Added FLOPs in our paper (Table 8, arXiv v4).
ku21fan opened this issue · comments
Hello,
We received some requests about FLOPs of each model, thus we calculated it and updated our paper.
In this issue, we summarize the detail of our FLOPs calculation.
Our FLOPS calculation is approximate value.
Because

Our calculation is mainly based on THOP, which is not an official PyTorch code. (but popular one)

From this issue and readme of THOP, THOP seems like to calculate MACs instead of FLOPs, thus we just use # MACs * 2 as # FLOPs.
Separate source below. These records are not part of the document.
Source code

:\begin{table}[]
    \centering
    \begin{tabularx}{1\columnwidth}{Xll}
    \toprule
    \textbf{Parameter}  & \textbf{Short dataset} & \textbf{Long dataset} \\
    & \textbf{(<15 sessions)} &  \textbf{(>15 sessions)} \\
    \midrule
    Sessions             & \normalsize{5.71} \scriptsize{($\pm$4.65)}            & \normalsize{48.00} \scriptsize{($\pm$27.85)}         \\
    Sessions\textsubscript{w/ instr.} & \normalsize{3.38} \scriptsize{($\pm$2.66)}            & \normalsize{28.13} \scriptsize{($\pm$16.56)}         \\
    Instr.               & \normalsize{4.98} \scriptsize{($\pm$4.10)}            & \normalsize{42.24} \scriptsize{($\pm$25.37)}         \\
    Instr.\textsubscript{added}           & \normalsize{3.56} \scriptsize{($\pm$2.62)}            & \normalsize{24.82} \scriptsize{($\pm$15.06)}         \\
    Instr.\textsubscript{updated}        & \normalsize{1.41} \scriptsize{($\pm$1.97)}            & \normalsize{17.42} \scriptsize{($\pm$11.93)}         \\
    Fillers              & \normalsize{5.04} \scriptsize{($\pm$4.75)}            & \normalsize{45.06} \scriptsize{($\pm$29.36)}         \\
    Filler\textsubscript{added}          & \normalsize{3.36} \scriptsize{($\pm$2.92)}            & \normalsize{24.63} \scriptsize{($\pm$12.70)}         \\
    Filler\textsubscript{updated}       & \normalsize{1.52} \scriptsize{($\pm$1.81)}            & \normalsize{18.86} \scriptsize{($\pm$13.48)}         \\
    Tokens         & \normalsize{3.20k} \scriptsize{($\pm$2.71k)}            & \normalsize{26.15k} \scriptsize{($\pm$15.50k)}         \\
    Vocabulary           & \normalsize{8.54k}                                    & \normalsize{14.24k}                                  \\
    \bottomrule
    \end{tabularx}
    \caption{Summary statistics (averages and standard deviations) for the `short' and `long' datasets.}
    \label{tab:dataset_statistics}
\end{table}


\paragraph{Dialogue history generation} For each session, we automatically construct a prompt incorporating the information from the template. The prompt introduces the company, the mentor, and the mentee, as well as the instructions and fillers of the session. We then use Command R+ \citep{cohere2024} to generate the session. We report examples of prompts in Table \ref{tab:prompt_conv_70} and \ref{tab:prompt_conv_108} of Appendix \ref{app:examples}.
We have some irregular modules, which are not in THOP: GridGenerator and LSTM/LSTMCell.
Thus, we calculate FLOPs of GridGenerator module by this code.
def count_GridGenerator(m):
# size
num_fiducial_point = 20
image_width = 32
image_height = 100
# count calculation # https://arxiv.org/pdf/1904.01906.pdf
# we count euclidian distance (d_ij) as 3 MACs, since euclidian distance (d_ij) is root(square(c_i  c_j))
R = num_fiducial_point * num_fiducial_point * 3 * 3 # 3600, 20x20 (size of R), 3 = square, *, ln, 3 = d_ij
# we count matrix inversion as N^3 MACs
inv_delta_C = (num_fiducial_point + 3) ** 3 # 12167
T = (num_fiducial_point + 3) * (num_fiducial_point + 3) * 2 # 1058
P = image_width * image_height * (num_fiducial_point + 3) * 2 # 147200
total_ops = R + inv_delta_C + T + P # 164025, about 0.164M MACs
m.total_ops += torch.Tensor([int(total_ops)])
and calculate FLOPs of LSTM by this code.
def count_LSTM(m, x, y):
# size
input_size = x[0].size(1)
hidden_state_size = y[0].size(1) # = output_size
cell_state_size = y[0].size(1) # = output_size
# count calculation https://pytorch.org/docs/stable/nn.html#torch.nn.LSTM
# count sigmoid/tanh activation function as 0 MACs
# 3*hidden_state_size = count addition operation.
input_gate = input_size * hidden_state_size + hidden_state_size * hidden_state_size \
+ 3 * hidden_state_size
forget_gate = input_size * hidden_state_size + hidden_state_size * hidden_state_size \
+ 3 * hidden_state_size
cell_gate = input_size * hidden_state_size + hidden_state_size * hidden_state_size \
+ 3 * hidden_state_size
output_gate = input_size * hidden_state_size + hidden_state_size * hidden_state_size \
+ 3 * hidden_state_size
update_cell_state = hidden_state_size + hidden_state_size + hidden_state_size
update_hidden_state = hidden_state_size
total_ops = input_gate + forget_gate + cell_gate + output_gate + update_cell_state + update_hidden_state
time_step = x[0].size(2)
m.total_ops += torch.Tensor([int(total_ops)]) * time_step
We attached our modified profile code of THOP and we simply use the below code to calculate FLOPs.
import torch
import model
from thop import profile
device = torch.device('cuda' if torch.cuda.is_available() else 'cpu')
input = torch.randn(1, 1, 32, 100).to(device)
text_for_pred = torch.LongTensor(1, opt.batch_max_length + 1).fill_(0).to(device)
model_ = model.Model(opt).to(device)
MACs, params = profile(model_, inputs=(input, text_for_pred, ))
flops = 2 * MACs # approximate FLOPs
If you found some issues, please let us know.
Best.
According in your paper is it the number of Floating point operations (FLOPs ) not the Floating point operations per second (FLOPS) ?
You are right. It is FLOPs rather than FLOPS.
That was my mistake.
Thank you for the comment :)